(Entries shown):
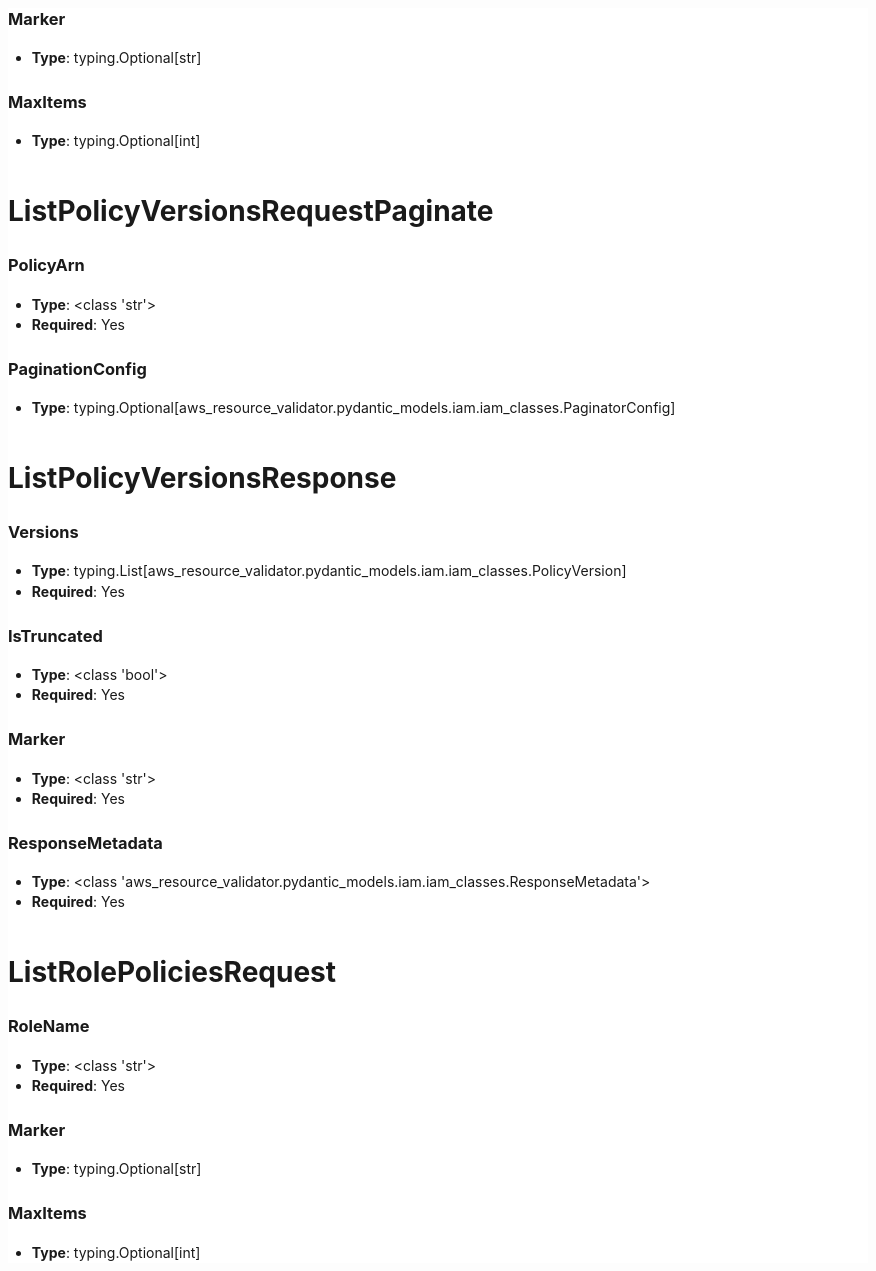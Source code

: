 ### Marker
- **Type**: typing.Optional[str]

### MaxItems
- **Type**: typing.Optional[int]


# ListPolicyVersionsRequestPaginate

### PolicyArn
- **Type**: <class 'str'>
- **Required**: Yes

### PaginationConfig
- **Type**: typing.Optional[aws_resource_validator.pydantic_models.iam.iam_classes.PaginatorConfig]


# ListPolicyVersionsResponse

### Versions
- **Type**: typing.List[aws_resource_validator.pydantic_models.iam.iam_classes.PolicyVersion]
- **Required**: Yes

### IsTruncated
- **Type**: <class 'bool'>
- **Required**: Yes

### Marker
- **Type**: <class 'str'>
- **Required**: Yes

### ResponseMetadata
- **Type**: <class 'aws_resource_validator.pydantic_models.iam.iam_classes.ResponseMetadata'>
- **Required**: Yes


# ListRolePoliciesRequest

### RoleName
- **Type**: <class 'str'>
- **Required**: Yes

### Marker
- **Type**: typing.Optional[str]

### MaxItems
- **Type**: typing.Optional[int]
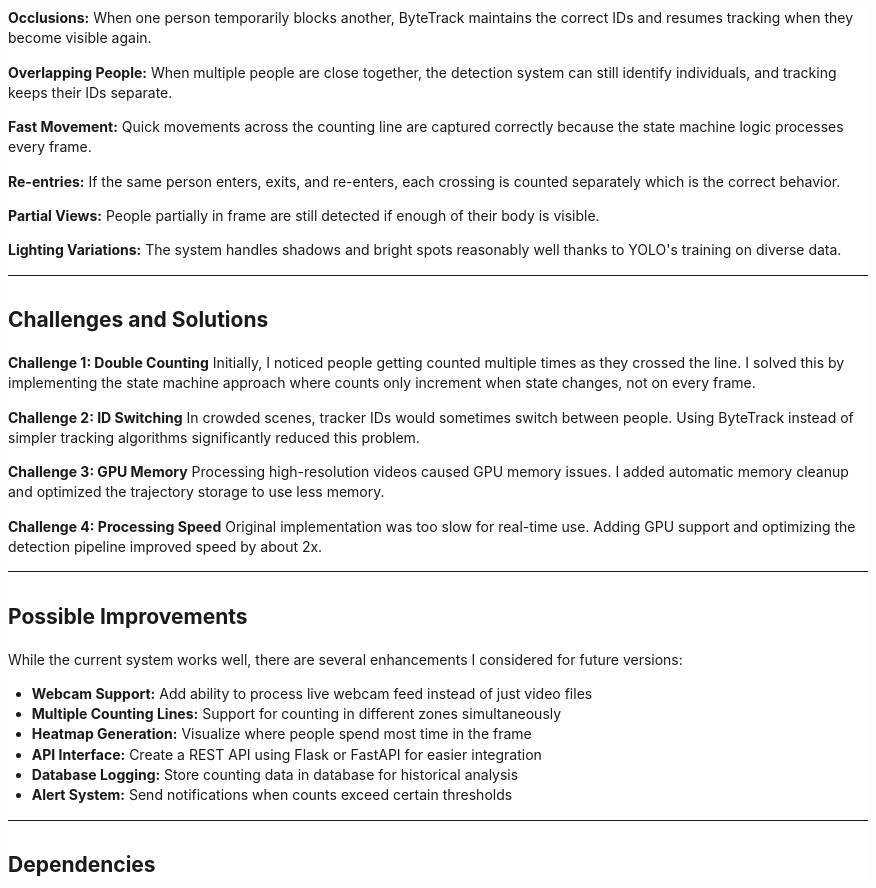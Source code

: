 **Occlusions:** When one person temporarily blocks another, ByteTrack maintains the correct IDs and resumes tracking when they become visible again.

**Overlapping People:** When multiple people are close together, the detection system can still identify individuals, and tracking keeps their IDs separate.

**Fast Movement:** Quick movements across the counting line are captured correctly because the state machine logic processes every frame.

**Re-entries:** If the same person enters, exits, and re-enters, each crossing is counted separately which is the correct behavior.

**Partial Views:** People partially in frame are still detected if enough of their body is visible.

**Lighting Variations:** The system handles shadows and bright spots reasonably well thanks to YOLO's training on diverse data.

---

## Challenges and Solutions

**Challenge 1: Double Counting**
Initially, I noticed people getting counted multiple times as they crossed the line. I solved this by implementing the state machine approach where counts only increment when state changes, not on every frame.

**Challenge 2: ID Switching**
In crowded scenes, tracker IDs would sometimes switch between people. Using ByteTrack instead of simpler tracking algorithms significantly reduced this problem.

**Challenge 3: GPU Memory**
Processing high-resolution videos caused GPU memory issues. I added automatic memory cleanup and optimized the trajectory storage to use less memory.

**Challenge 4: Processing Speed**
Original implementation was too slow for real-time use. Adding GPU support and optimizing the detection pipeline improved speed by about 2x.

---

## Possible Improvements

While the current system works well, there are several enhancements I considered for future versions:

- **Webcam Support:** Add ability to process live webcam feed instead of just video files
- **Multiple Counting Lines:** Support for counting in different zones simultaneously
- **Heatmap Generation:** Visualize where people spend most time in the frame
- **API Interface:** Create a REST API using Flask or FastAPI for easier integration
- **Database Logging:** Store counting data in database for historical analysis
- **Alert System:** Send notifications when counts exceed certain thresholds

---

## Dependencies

(Task description): Your answer should consist of the lines above that hold the word "frame".

(Output below):
**Fast Movement:** Quick movements across the counting line are captured correctly because the state machine logic processes every frame.
**Partial Views:** People partially in frame are still detected if enough of their body is visible.
Initially, I noticed people getting counted multiple times as they crossed the line. I solved this by implementing the state machine approach where counts only increment when state changes, not on every frame.
- **Heatmap Generation:** Visualize where people spend most time in the frame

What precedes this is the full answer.